My interpretation of the evidence is that the IA tradition is in most part contiguous with the steppe IE tradition. However, I would qualify it thus:
-
- The steppe IE tradition was not a monolith itself. It had a “mainstream” a version of the aindra religion& several more focal cults. For example I’ve indicated what we call prAjApatya, shaiva& vaiShNava were not entirely neomorphisms but had deep roots in such focal cults in the old IE world.
-
- The religion of RV (Old vedic) was v.close to the ancestral IE (leaving out Hittite & Tocharian for now) mainstream system. However, it was not an unmodified descendant of that. It had undergone some developments specific to the shatam branch of IE like the deity parjanya and the trifurcation in the indra-class.
-
- Several white indologists have suggests that the soma cult was a neomorphism that the I-Ir acquired from the BMAC. Going against the grain, I’ve held that to not be the case. There was an ancestral IE beverage sacrament, but the exact beverage itself has undergone divergence (& perhaps loss of soma in Greeks). The new aDNA evidence supports the idea of limited genetic introgression with BMAC. This is in line with my contention that BMAC was unlikely the source of the soma cult among I-Ir but it was an independent development in their midst or earlier. My statistical analysis points to clear soma-poor vs soma-rich +++(regions of Rgveda)+++ however, does hint the possibility that the soma-saMskAra was a later development on already defined tradition.
-
- The middle and late vedic traditions show two distinct influences.
-
- One of those is the Harappan influence mainly in the form of faunal/floral elements. The importance of specific Indian fig trees, the use of fig products in rituals like sImantonnayana, porcupine quill, certain strains of the tree cult (chaitya-vR^ikSha-s) were clearly Harappan. There are some elements in the late brAhmaNa/upaniShat sections which betray an Egyptian feel to it. Were these direct Egyptian influences via trade or long-range military connections remain unclear. But they could also be via a broad Harappan-West Asian sphere of influence which also came from or went to Egypt.
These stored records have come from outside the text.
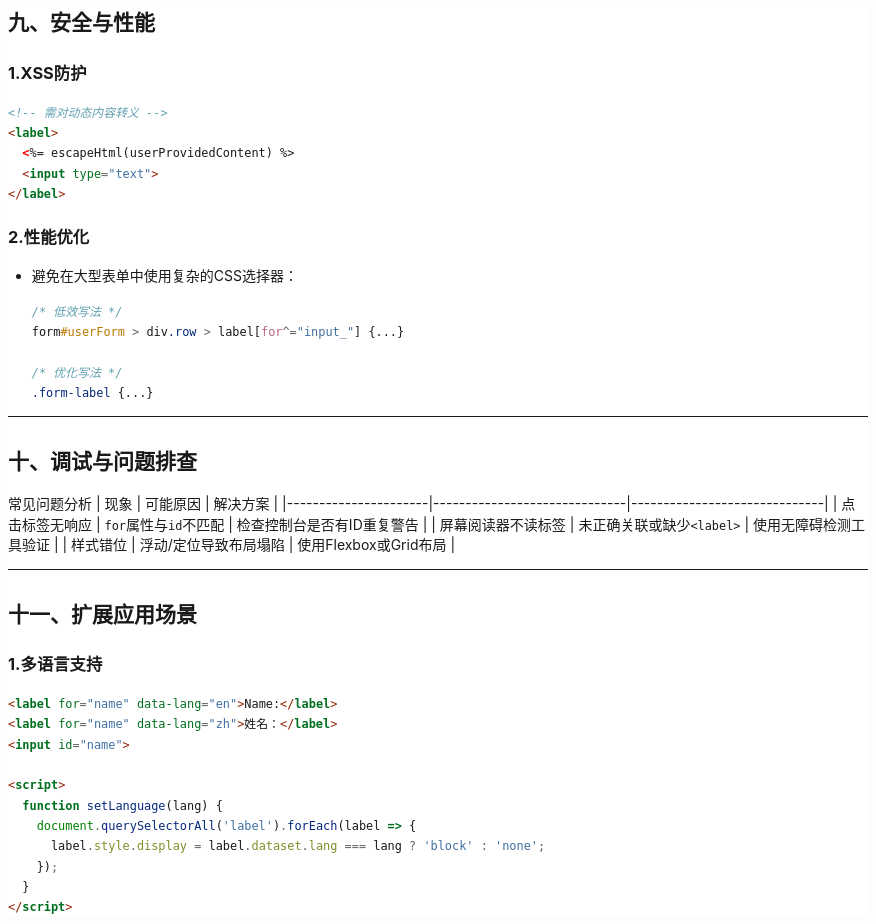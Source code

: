 
## 九、安全与性能 

### 1.XSS防护 

```html 
<!-- 需对动态内容转义 -->
<label>
  <%= escapeHtml(userProvidedContent) %>
  <input type="text">
</label>
```

### 2.性能优化 

- 避免在大型表单中使用复杂的CSS选择器：
  ```css 
  /* 低效写法 */
  form#userForm > div.row > label[for^="input_"] {...}
   
  /* 优化写法 */
  .form-label {...}
  ```

---

## 十、调试与问题排查 

常见问题分析 
| 现象                 | 可能原因                     | 解决方案                     |
|----------------------|------------------------------|------------------------------|
| 点击标签无响应       | `for`属性与`id`不匹配        | 检查控制台是否有ID重复警告   |
| 屏幕阅读器不读标签   | 未正确关联或缺少`<label>`    | 使用无障碍检测工具验证       |
| 样式错位             | 浮动/定位导致布局塌陷        | 使用Flexbox或Grid布局        |

---

## 十一、扩展应用场景 

### 1.多语言支持 

```html 
<label for="name" data-lang="en">Name:</label>
<label for="name" data-lang="zh">姓名：</label>
<input id="name">
 
<script>
  function setLanguage(lang) {
    document.querySelectorAll('label').forEach(label => {
      label.style.display = label.dataset.lang === lang ? 'block' : 'none';
    });
  }
</script>
```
- 6.The second major influence was IE in origin but came from a para-Vedic tradition rather than main wave of IA invaders. This brought important elements like the cults of the great god skanda & a new presentation of the transfunctional goddessas durgA. The later might have been influenced in iconographic terms by West Asian goddess traditions. Those likewise impinged on the Iranic and Greek IE goddess iconography.
-
- There might have been a minor influence from a trans-Himalayan “Altaic source” that brought the goddess umA.
-
- As the IA horizon expanded in India, several hunter-gatherer groups came into it. It is conceivable that some elements of their goddess cults were incorporated into the great IA transfunctional goddess tradition, just like the above mentioned ones. The best case I can make for this relates to the goddess chAmuNDA & statements relating goddesses like vindhyavAsinI to tribal worship – absorption – e.g. see vAkpatirAja’s kAvya describing tribal human sacrifice.
-
- IA tradition evolved extensively within India as an organic extension (not due to lateral transfers) of the old IA religion, e.g. the origin of the new god gaNesha with deep roots in the old religion. The same holds for various evolutionary events marking the rise of the Agamika register of the IA religion. This event melded with another development, i.e. the expansion of the older iconic worship into the temple cult.
-
- I’ve over the past 33 years done some investigations in comparative religion & find it remarkable that the IE tradition retained its original “spirit” & core features with little “syncreticism” but much internal evolution in contrast to West Asia, China, Mongolia and Japan.